Reports

    Fearful Chinese KOLs Refuse to Represent South Korean Businesses

    While South Korea's economy suffers from the tensions with China over THAAD, some Chinese KOLs are refusing to work with South Korean companies.
    Photo: VCG
    Ruonan ZhengAuthor
      Published   in Finance

    The South Korean economy has taken a major hit since March when China instituted a ban against group travel to the country in protest of South Korea's agreement with the U.S. to allow the deployment of the anti-ballistic missile defense system known as THAAD on the Korean peninsula. While the economy is suffering, and Chinese fans turn against Korean companies, in an ironic twist, South Korean companies are looking to Chinese KOLs to help get their messages to fans, though some KOLs refuse to work with them.

    Before THAAD and the travel ban, the South Korean duty-free industry had already experienced the magic that Chinese influencers and KOLs could bring to the promotion of their products.

    Take this example from earlier this year. In January, South Korean duty-free store HDC Shilla invited four Chinese celebrities with millions of followers, according to the Korea Times, to two malls in central Seoul to shop and broadcast their experiences and introduce a number of new fashion and beauty brands to their Chinese followers. An HDC Shilla official said, at the time, that the promotional video broadcast by the celebrities would likely draw over five million views in one week. 15 Chinese celebrities were also invited by Shilla Duty Free on a five-day trip to Korea to attract Chinese individual tourists to Korea for the Lunar New Year festival in February.
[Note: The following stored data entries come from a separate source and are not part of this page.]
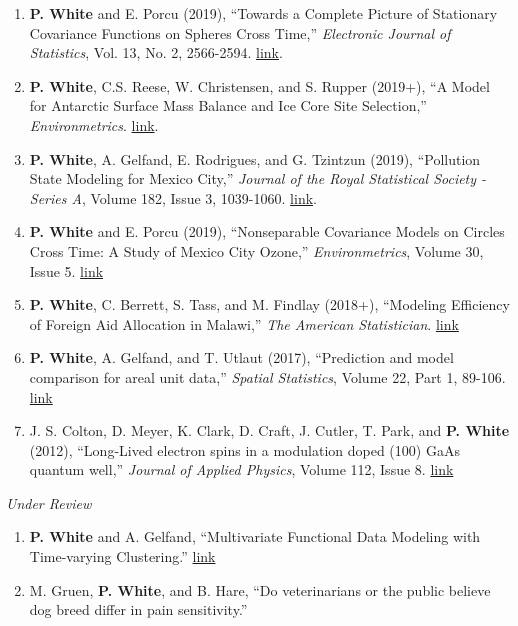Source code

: \documentclass[11pt]{article}
\begin{document}
\begin{enumerate}[label=$\cdot$]
\item \textbf{P. White} and E. Porcu (2019), ``Towards a Complete Picture of Stationary Covariance Functions on Spheres Cross Time,'' \emph{Electronic Journal of Statistics}, Vol. 13, No. 2, 2566-2594. \href{https://doi.org/10.1214/19-EJS1593}{link}.
\item \textbf{P. White}, C.S. Reese, W. Christensen, and S. Rupper (2019+), ``A Model for Antarctic Surface Mass Balance and Ice Core Site Selection,'' \emph{Environmetrics}. \href{https://onlinelibrary.wiley.com/doi/abs/10.1002/env.2579}{link}.
\item \textbf{P. White}, A. Gelfand, E. Rodrigues, and G. Tzintzun (2019), ``Pollution State Modeling for Mexico City,'' \emph{Journal of the Royal Statistical Society - Series A}, Volume 182, Issue 3, 1039-1060. \href{https://rss.onlinelibrary.wiley.com/doi/abs/10.1111/rssa.12444}{link}.
\item \textbf{P. White} and E. Porcu (2019), ``Nonseparable Covariance Models on Circles Cross Time: A Study of Mexico City Ozone,'' \emph{Environmetrics}, Volume 30, Issue 5. \href{https://onlinelibrary.wiley.com/doi/full/10.1002/env.2558}{link}
\item \textbf{P. White}, C. Berrett, S. Tass, and M. Findlay (2018+), ``Modeling Efficiency of Foreign Aid Allocation in Malawi,'' \emph{The American Statistician}.  \href{https://www.tandfonline.com/doi/full/10.1080/00031305.2018.1470032}{link}
\item \textbf{P. White}, A. Gelfand, and T. Utlaut (2017), ``Prediction and model comparison for areal unit data,'' \emph{Spatial Statistics}, Volume 22, Part 1, 89-106. \href{http://www.sciencedirect.com/science/article/pii/S2211675317301422}{link}
\item J. S. Colton, D. Meyer, K. Clark, D. Craft, J. Cutler, T. Park, and \textbf{P. White} (2012), ``Long-Lived electron spins in a modulation doped (100) GaAs quantum well,'' \emph{Journal of Applied Physics}, Volume 112, Issue 8.  \href{http://aip.scitation.org/doi/abs/10.1063/1.4759320}{link}
\end{enumerate}

\emph{Under Review}

\begin{enumerate}[label=$\cdot$]
\item \textbf{P. White} and A. Gelfand, ``Multivariate Functional Data Modeling with Time-varying Clustering.'' \href{https://arxiv.org/abs/1904.11518}{link}
\item M. Gruen, \textbf{P. White}, and B. Hare, ``Do veterinarians or the public believe dog breed differ in pain sensitivity.''
\end{enumerate}
\end{document}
    And tourism has been hit hard in South Korea. According to the BBC, the Korea Tourism Organization reports there could be a 27 percent drop in tourism this year from 2016, when Chinese visitors comprised 46.8 percent of tourists to South Korea.

    The travel ban has made it difficult for South Korean companies to promote their own products because of the negative feedback they're getting. For example, the official Weibo account of Lotte Duty Free (the South Korean conglomerate whose golf course was chosen as one of the proposed sites of the THAAD deployment) has 7 million followers. On posts on that account, the consumer commentary was highly negative. One said, “I will report this page once every day.” Another said, “Unsubscribe.” A third said, “Never going to shop here.”
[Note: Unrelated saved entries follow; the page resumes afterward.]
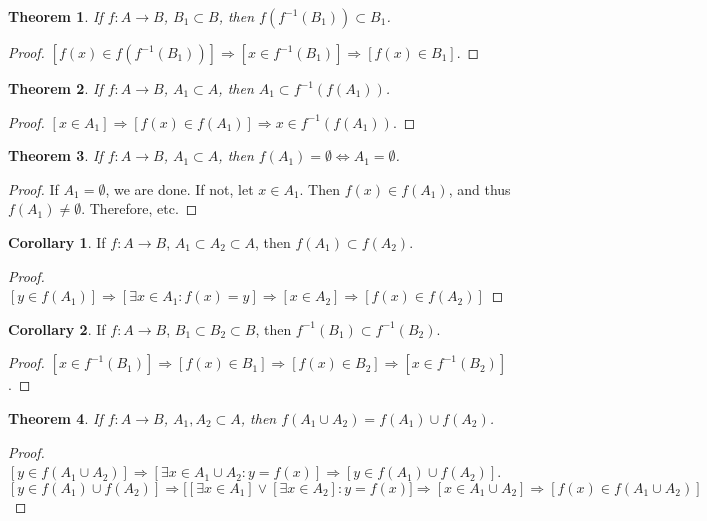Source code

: \documentclass[oneside]{book}
\newtheorem{theorem}{Theorem}[section]
\theoremstyle{definition}
\newtheorem{corollary}{Corollary}[section]
\begin{document}
\begin{theorem}
If $f:A\rightarrow B$, $B_1\subset B$, then $f(f^{-1}(B_1))\subset B_1$.
\end{theorem}
\begin{proof}
$[f(x)\in f(f^{-1}(B_1))]\Rightarrow [x\in f^{-1}(B_1)]\Rightarrow [f(x)\in B_1]$.
\end{proof}

\begin{theorem}
If $f:A\rightarrow B$, $A_1\subset A$, then $A_1\subset f^{-1}(f(A_1))$.
\end{theorem}
\begin{proof}
$[x\in A_1]\Rightarrow [f(x) \in f(A_1)]\Rightarrow x\in f^{-1}(f(A_1))$.
\end{proof}

\begin{theorem}
If $f:A\rightarrow B$, $A_1\subset A$, then $f(A_1) = \emptyset \Leftrightarrow A_1 = \emptyset$.
\end{theorem}
\begin{proof}
If $A_1 = \emptyset$, we are done. If not, let $x\in A_1$. Then $f(x)\in f(A_1)$, and thus $f(A_1)\ne \emptyset$. Therefore, etc.
\end{proof}

\begin{corollary}
If $f:A\rightarrow B$, $A_1\subset A_2\subset A$, then $f(A_1)\subset f(A_2)$.
\end{corollary}
\begin{proof}
$[y\in f(A_1)]\Rightarrow[\exists x\in A_1:f(x)=y]\Rightarrow [x\in A_2] \Rightarrow [f(x)\in f(A_2)]$
\end{proof}

\begin{corollary}
If $f:A\rightarrow B$, $B_1\subset B_2\subset B$, then $f^{-1}(B_1)\subset f^{-1}(B_2)$.
\end{corollary}
\begin{proof}
$[x\in f^{-1}(B_1)] \Rightarrow [f(x) \in B_1] \Rightarrow [f(x) \in B_2]\Rightarrow [x\in f^{-1}(B_2)]$.
\end{proof}

\begin{theorem}
If $f:A\rightarrow B$, $A_1,A_2\subset A$, then $f(A_1 \cup A_2) = f(A_1)\cup f(A_2)$.
\end{theorem}
\begin{proof}
$[y\in f(A_1\cup A_2)]\Rightarrow [\exists x\in A_1 \cup A_2:y=f(x)]\Rightarrow [y \in f(A_1)\cup f(A_2)]$. $[y\in f(A_1)\cup f(A_2)]\Rightarrow \big[[\exists x\in A_1] \lor [\exists x\in A_2]: y=f(x)\big]\Rightarrow [x\in A_1\cup A_2]\Rightarrow [f(x)\in f(A_1\cup A_2)]$
\end{proof}
\end{document}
    So South Korean companies are looking more than ever to KOLs to help them promote through their personal channels. But even that has proven challenging.
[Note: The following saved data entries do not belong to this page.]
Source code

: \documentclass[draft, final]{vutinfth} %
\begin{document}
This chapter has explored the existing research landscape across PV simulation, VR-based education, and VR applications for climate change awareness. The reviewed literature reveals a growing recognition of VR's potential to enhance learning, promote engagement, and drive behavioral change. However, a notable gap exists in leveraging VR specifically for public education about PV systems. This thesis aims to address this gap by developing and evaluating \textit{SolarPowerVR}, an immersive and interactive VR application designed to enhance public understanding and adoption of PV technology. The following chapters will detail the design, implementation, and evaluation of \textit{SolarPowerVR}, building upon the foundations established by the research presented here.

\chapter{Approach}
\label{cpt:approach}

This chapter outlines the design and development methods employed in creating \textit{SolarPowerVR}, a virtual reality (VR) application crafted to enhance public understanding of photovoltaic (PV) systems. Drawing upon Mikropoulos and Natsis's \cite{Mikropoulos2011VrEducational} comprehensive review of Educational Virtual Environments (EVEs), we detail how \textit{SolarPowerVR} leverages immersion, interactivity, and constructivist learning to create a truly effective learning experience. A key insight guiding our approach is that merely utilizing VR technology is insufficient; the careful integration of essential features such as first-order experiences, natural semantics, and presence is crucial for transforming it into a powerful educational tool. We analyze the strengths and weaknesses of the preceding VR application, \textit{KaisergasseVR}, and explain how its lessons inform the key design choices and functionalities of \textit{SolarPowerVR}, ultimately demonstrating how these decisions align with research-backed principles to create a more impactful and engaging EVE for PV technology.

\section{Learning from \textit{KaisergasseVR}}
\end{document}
    Many of the bigger KOLs and influencers have turned down offers to work with South Korean brands, according to a story on Chinese news site Sina. Due to the increasing tension between China and South Korea, KOLs feared that the association with South Korean companies would have a negative impact on their personal brands and would drive their fans away.

    “We were warned by Weibo not to post about Korean brands from April to June,” Elijah Whaley, who manages the major Chinese beauty influencer known as MelilimFU (who has over 424,000 followers on Weibo), told Jing Daily. “We still do not work with Korean brands because consumer sentiment is still negative due to Chinese propaganda.”

    Of those KOLs still working with South Korean brands, the negative feedback from fans is still very negative. On July 19, one mid-range online influencer named Yang Dalin, who has more than 20,000 fans on Weibo, put up a post promoting a new product by cosmetics brand SK-II that was being offered at discount at a Korean duty-free store.

    At the bottom of her post, one person commented, “Why do you still support the South Korean stores?” “Too bad only South Korea has it,” said another. “I can’t go because of the travel ban.” Other commenters simply urged other fans and followers to “Unfollow” the KOL. Yang ultimately deleted the post but left this reason about why she deleted the post for her fans, “Look at the comments. It’s so scary.”